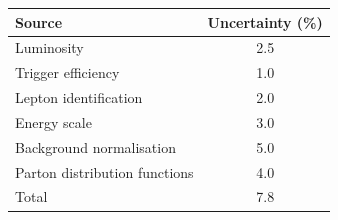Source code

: \begin{tabular}{lc}
  \toprule
  Source & Uncertainty (\unit{\percent}) \\
  \midrule
  Luminosity & 2.5 \\
  Trigger efficiency & 1.0 \\
  Lepton identification & 2.0 \\
  Energy scale & 3.0 \\
  Background normalisation & 5.0 \\
  Parton distribution functions & 4.0 \\
  \midrule
  Total & 7.8 \\
  \bottomrule
\end{tabular}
== == ==
_WHAT YOU SHOULD DO:_
All entries should be reproduced exactly; no picture belongs in the result.

_RESPONSE TO THIS TASK:_
Source code

: \begin{tabular}{lc}
  \toprule
  Source & Uncertainty (\unit{\percent}) \\
  \midrule
  Luminosity & 2.5 \\
  Trigger efficiency & 1.0 \\
  Lepton identification & 2.0 \\
  Energy scale & 3.0 \\
  Background normalisation & 5.0 \\
  Parton distribution functions & 4.0 \\
  \midrule
  Total & 7.8 \\
  \bottomrule
\end{tabular}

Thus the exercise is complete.